** Opening Provided information block **

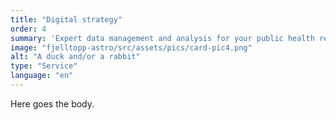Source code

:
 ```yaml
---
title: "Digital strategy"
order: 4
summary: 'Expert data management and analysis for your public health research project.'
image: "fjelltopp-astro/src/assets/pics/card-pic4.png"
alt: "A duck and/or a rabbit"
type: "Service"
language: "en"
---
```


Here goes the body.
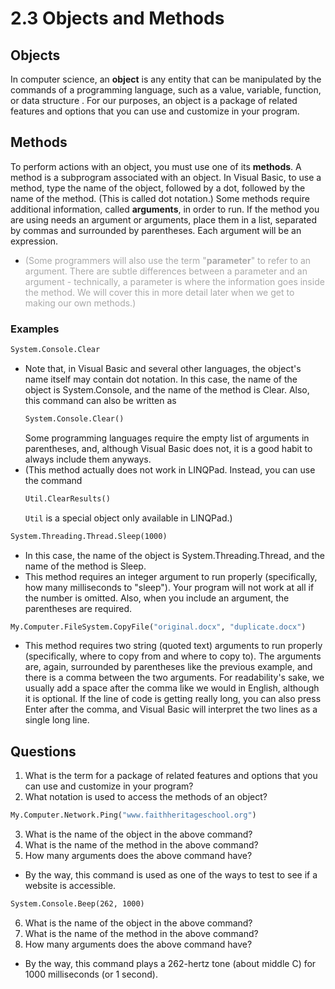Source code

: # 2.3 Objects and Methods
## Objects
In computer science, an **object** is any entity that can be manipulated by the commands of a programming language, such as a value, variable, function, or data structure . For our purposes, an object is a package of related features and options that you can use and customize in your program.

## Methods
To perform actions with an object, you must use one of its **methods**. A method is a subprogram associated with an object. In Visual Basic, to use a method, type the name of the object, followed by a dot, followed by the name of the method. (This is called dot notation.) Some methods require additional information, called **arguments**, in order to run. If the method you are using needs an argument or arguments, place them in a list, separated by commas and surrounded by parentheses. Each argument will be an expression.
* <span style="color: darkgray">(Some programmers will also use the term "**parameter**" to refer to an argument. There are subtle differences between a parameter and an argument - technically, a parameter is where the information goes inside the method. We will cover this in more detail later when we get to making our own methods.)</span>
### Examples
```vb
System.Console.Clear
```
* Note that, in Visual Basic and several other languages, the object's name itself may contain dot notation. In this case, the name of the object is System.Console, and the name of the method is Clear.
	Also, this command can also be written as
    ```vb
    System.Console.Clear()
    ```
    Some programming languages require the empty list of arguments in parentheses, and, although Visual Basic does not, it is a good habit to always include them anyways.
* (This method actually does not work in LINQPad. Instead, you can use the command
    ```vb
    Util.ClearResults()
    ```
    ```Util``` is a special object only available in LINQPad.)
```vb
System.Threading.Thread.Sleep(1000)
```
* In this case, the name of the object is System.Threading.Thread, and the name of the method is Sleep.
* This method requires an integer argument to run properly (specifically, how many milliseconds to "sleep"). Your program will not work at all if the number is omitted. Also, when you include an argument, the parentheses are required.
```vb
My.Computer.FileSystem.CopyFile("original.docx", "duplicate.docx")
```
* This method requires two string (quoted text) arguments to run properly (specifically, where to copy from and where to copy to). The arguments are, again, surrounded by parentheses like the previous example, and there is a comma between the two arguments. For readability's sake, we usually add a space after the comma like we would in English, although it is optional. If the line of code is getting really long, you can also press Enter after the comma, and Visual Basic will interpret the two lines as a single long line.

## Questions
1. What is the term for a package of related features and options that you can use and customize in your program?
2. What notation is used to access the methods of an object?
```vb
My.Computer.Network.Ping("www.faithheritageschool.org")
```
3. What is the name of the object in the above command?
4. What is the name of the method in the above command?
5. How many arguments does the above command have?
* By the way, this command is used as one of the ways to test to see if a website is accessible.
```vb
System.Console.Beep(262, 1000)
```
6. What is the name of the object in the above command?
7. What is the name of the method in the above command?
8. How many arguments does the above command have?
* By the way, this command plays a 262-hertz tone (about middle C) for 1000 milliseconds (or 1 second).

** Closing Provided information block **

* Exercise aim *
Filter the entries above and copy only the lines that hold "customize".

* Response to this task *
In computer science, an **object** is any entity that can be manipulated by the commands of a programming language, such as a value, variable, function, or data structure . For our purposes, an object is a package of related features and options that you can use and customize in your program.
1. What is the term for a package of related features and options that you can use and customize in your program?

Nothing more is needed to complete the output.